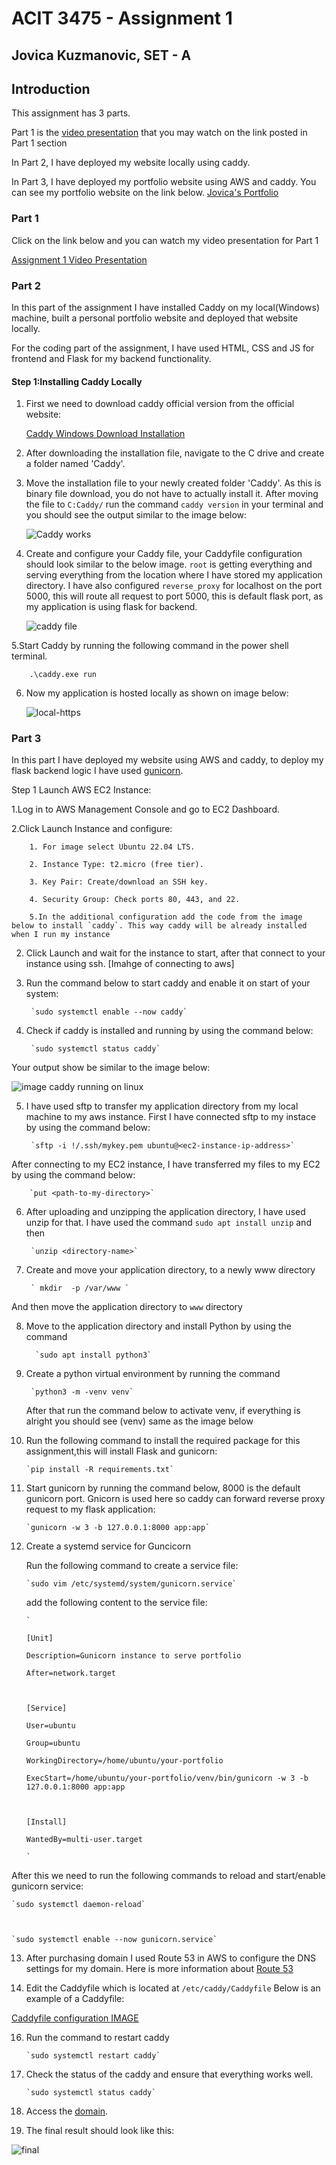 # ACIT 3475 - Assignment 1 

 

## Jovica Kuzmanovic, SET - A 

 

 

## Introduction 

This assignment has 3 parts. 

 Part 1 is the [video presentation](https://www.youtube.com/watch?v=_VlP2XQntnw) that you may watch on the link posted in Part 1 section 

 

 In Part 2, I have deployed my website locally using caddy.  

 In Part 3, I have deployed my portfolio website using AWS and caddy. You can see my portfolio website on the link below. [Jovica's Portfolio](https://yovitsa-kuzmanovic.site) 

 

### Part 1 

Click on  the link below and you can watch my video presentation for Part 1 

[Assignment 1 Video Presentation](https://www.youtube.com/watch?v=_VlP2XQntnw) 

 

### Part 2 

In this part of the assignment I have installed Caddy on my local(Windows) machine,  built a personal portfolio website and deployed that website locally. 

 

For the coding part of the assignment, I have used HTML, CSS and JS for frontend and Flask for my backend functionality. 

 

#### Step 1:Installing Caddy Locally 

 

1. First we need to download caddy official version from the official website:      

    [Caddy Windows Download Installation](https://caddyserver.com/download) 

 

2. After downloading the installation file, navigate to the C drive and create a folder named 'Caddy'. 

3. Move the installation file to your newly created folder 'Caddy'. As this is binary file download, you do not have to actually install it. After moving the file to `C:Caddy/` run the command `caddy version` in your terminal and you should see the output similar to the image below: 

    ![Caddy works](/static/images/caddy%20version.png) 

4. Create and configure your Caddy file, your Caddyfile configuration should look similar to the below image. `root` is getting everything and serving everything from the location where I have stored my application directory. I have also configured `reverse_proxy` for localhost on the port 5000, this will route all request to port 5000, this is default flask port, as my application is using flask for backend. 

    ![caddy file](/static/images/image_w_c_file.png) 

 

5.Start Caddy by running the following command in the power shell terminal.  

 

        .\caddy.exe run  

 

6. Now my application is hosted locally as shown on image below: 

    ![local-https](/static/images/https_caddy.png) 

 

### Part 3 

In this part I have deployed my website using AWS and caddy, to deploy my flask backend logic I have used [gunicorn](https://docs.gunicorn.org/en/stable/).  

 

Step 1 Launch AWS EC2 Instance: 

1.Log in to AWS Management Console and go to EC2 Dashboard. 

     

2.Click Launch Instance and configure: 

     

        1. For image select Ubuntu 22.04 LTS. 

        2. Instance Type: t2.micro (free tier). 

        3. Key Pair: Create/download an SSH key. 

        4. Security Group: Check ports 80, 443, and 22. 

        5.In the additional configuration add the code from the image below to install `caddy`. This way caddy will be already installed when I run my instance 

     

2. Click Launch and wait for the instance to start, after that connect to your instance using ssh. [Imahge of connecting to aws] 

3. Run the command below to start caddy and enable it on start of your system: 

 

        `sudo systemctl enable --now caddy` 

 

4. Check if caddy is installed and running by using the command below: 

 

        `sudo systemctl status caddy` 

 

Your output show be similar to the image below: 

![image caddy running on linux](/static/images/linux_caddy_works.png) 

5. I have used sftp to transfer my application directory from my local machine to my aws instance. First I have connected sftp to my instace by using the command below: 

 

        `sftp -i !/.ssh/mykey.pem ubuntu@<ec2-instance-ip-address>` 

 

After connecting to my EC2 instance, I have transferred my files to my EC2 by using  the command below: 

 

        `put <path-to-my-directory>` 

 

6. After uploading and unzipping the application directory, I have used unzip for that. I have used the command `sudo apt install unzip` and then  

        `unzip <directory-name>` 

7. Create and move your application directory, to a newly www directory
    
        ` mkdir  -p /var/www `

And then move the application directory to `www` directory

8. Move to the application directory and install Python by using the command 

      

         `sudo apt install python3` 

 

9. Create a python virtual environment by running the command 

 

        `python3 -m -venv venv` 

     

    After that run the command below to activate venv, if everything is alright you should see (venv) same as the image below 

     

10. Run the following command to install the required package for this assignment,this will install Flask and gunicorn: 

     

        `pip install -R requirements.txt` 

 

11. Start gunicorn by running the command below, 8000 is the default gunicorn port. Gnicorn is used here so caddy can forward reverse proxy request to my flask application: 

 

        `gunicorn -w 3 -b 127.0.0.1:8000 app:app` 

  

12. Create a systemd service for Guncicorn 

     

    Run the following command to create a service file: 

 

        `sudo vim /etc/systemd/system/gunicorn.service` 

 

    add the following content to the service file: 

     

     

        ` 

        [Unit] 

        Description=Gunicorn instance to serve portfolio 

        After=network.target 

 

        [Service] 

        User=ubuntu 

        Group=ubuntu 

        WorkingDirectory=/home/ubuntu/your-portfolio 

        ExecStart=/home/ubuntu/your-portfolio/venv/bin/gunicorn -w 3 -b 127.0.0.1:8000 app:app 

 

        [Install] 

        WantedBy=multi-user.target  

        ` 

 

 

After this we need to run the following commands to reload and start/enable gunicorn service: 

 

    `sudo systemctl daemon-reload` 

 

    `sudo systemctl enable --now gunicorn.service` 

 

13. After purchasing domain I used Route 53 in AWS to configure the DNS settings for my domain. Here is more information about [Route 53](https://docs.aws.amazon.com/route53/) 

 

14. Edit the Caddyfile which is located at `/etc/caddy/Caddyfile`
Below is an example of a Caddyfile:

[Caddyfile configuration IMAGE](/static/images/CADDYFILE.png) 

16. Run the command to restart caddy

        `sudo systemctl restart caddy`

17. Check the status of the caddy and ensure that everything works well.

        `sudo systemctl status caddy`

18. Access the [domain](https://yovitsa-kuzmanovic.site). 

19. The final result should look like this:

![final](/static/images/final.png)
• • • • •
▶ _WORK ITEM_
Every entry must be transcribed exactly. Pictures do not belong in the copy.

▶ _OUTPUT_
 # ACIT 3475 - Assignment 1 

 

## Jovica Kuzmanovic, SET - A 

 

 

## Introduction 

This assignment has 3 parts. 

 Part 1 is the [video presentation](https://www.youtube.com/watch?v=_VlP2XQntnw) that you may watch on the link posted in Part 1 section 

 

 In Part 2, I have deployed my website locally using caddy.  

 In Part 3, I have deployed my portfolio website using AWS and caddy. You can see my portfolio website on the link below. [Jovica's Portfolio](https://yovitsa-kuzmanovic.site) 

 

### Part 1 

Click on  the link below and you can watch my video presentation for Part 1 

[Assignment 1 Video Presentation](https://www.youtube.com/watch?v=_VlP2XQntnw) 

 

### Part 2 

In this part of the assignment I have installed Caddy on my local(Windows) machine,  built a personal portfolio website and deployed that website locally. 

 

For the coding part of the assignment, I have used HTML, CSS and JS for frontend and Flask for my backend functionality. 

 

#### Step 1:Installing Caddy Locally 

 

1. First we need to download caddy official version from the official website:      

    [Caddy Windows Download Installation](https://caddyserver.com/download) 

 

2. After downloading the installation file, navigate to the C drive and create a folder named 'Caddy'. 

3. Move the installation file to your newly created folder 'Caddy'. As this is binary file download, you do not have to actually install it. After moving the file to `C:Caddy/` run the command `caddy version` in your terminal and you should see the output similar to the image below: 

    ![Caddy works](/static/images/caddy%20version.png) 

4. Create and configure your Caddy file, your Caddyfile configuration should look similar to the below image. `root` is getting everything and serving everything from the location where I have stored my application directory. I have also configured `reverse_proxy` for localhost on the port 5000, this will route all request to port 5000, this is default flask port, as my application is using flask for backend. 

    ![caddy file](/static/images/image_w_c_file.png) 

 

5.Start Caddy by running the following command in the power shell terminal.  

 

        .\caddy.exe run  

 

6. Now my application is hosted locally as shown on image below: 

    ![local-https](/static/images/https_caddy.png) 

 

### Part 3 

In this part I have deployed my website using AWS and caddy, to deploy my flask backend logic I have used [gunicorn](https://docs.gunicorn.org/en/stable/).  

 

Step 1 Launch AWS EC2 Instance: 

1.Log in to AWS Management Console and go to EC2 Dashboard. 

     

2.Click Launch Instance and configure: 

     

        1. For image select Ubuntu 22.04 LTS. 

        2. Instance Type: t2.micro (free tier). 

        3. Key Pair: Create/download an SSH key. 

        4. Security Group: Check ports 80, 443, and 22. 

        5.In the additional configuration add the code from the image below to install `caddy`. This way caddy will be already installed when I run my instance 

     

2. Click Launch and wait for the instance to start, after that connect to your instance using ssh. [Imahge of connecting to aws] 

3. Run the command below to start caddy and enable it on start of your system: 

 

        `sudo systemctl enable --now caddy` 

 

4. Check if caddy is installed and running by using the command below: 

 

        `sudo systemctl status caddy` 

 

Your output show be similar to the image below: 

![image caddy running on linux](/static/images/linux_caddy_works.png) 

5. I have used sftp to transfer my application directory from my local machine to my aws instance. First I have connected sftp to my instace by using the command below: 

 

        `sftp -i !/.ssh/mykey.pem ubuntu@<ec2-instance-ip-address>` 

 

After connecting to my EC2 instance, I have transferred my files to my EC2 by using  the command below: 

 

        `put <path-to-my-directory>` 

 

6. After uploading and unzipping the application directory, I have used unzip for that. I have used the command `sudo apt install unzip` and then  

        `unzip <directory-name>` 

7. Create and move your application directory, to a newly www directory
    
        ` mkdir  -p /var/www `

And then move the application directory to `www` directory

8. Move to the application directory and install Python by using the command 

      

         `sudo apt install python3` 

 

9. Create a python virtual environment by running the command 

 

        `python3 -m -venv venv` 

     

    After that run the command below to activate venv, if everything is alright you should see (venv) same as the image below 

     

10. Run the following command to install the required package for this assignment,this will install Flask and gunicorn: 

     

        `pip install -R requirements.txt` 

 

11. Start gunicorn by running the command below, 8000 is the default gunicorn port. Gnicorn is used here so caddy can forward reverse proxy request to my flask application: 

 

        `gunicorn -w 3 -b 127.0.0.1:8000 app:app` 

  

12. Create a systemd service for Guncicorn 

     

    Run the following command to create a service file: 

 

        `sudo vim /etc/systemd/system/gunicorn.service` 

 

    add the following content to the service file: 

     

     

        ` 

        [Unit] 

        Description=Gunicorn instance to serve portfolio 

        After=network.target 

 

        [Service] 

        User=ubuntu 

        Group=ubuntu 

        WorkingDirectory=/home/ubuntu/your-portfolio 

        ExecStart=/home/ubuntu/your-portfolio/venv/bin/gunicorn -w 3 -b 127.0.0.1:8000 app:app 

 

        [Install] 

        WantedBy=multi-user.target  

        ` 

 

 

After this we need to run the following commands to reload and start/enable gunicorn service: 

 

    `sudo systemctl daemon-reload` 

 

    `sudo systemctl enable --now gunicorn.service` 

 

13. After purchasing domain I used Route 53 in AWS to configure the DNS settings for my domain. Here is more information about [Route 53](https://docs.aws.amazon.com/route53/) 

 

14. Edit the Caddyfile which is located at `/etc/caddy/Caddyfile`
Below is an example of a Caddyfile:

[Caddyfile configuration IMAGE](/static/images/CADDYFILE.png) 

16. Run the command to restart caddy

        `sudo systemctl restart caddy`

17. Check the status of the caddy and ensure that everything works well.

        `sudo systemctl status caddy`

18. Access the [domain](https://yovitsa-kuzmanovic.site). 

19. The final result should look like this:

![final](/static/images/final.png)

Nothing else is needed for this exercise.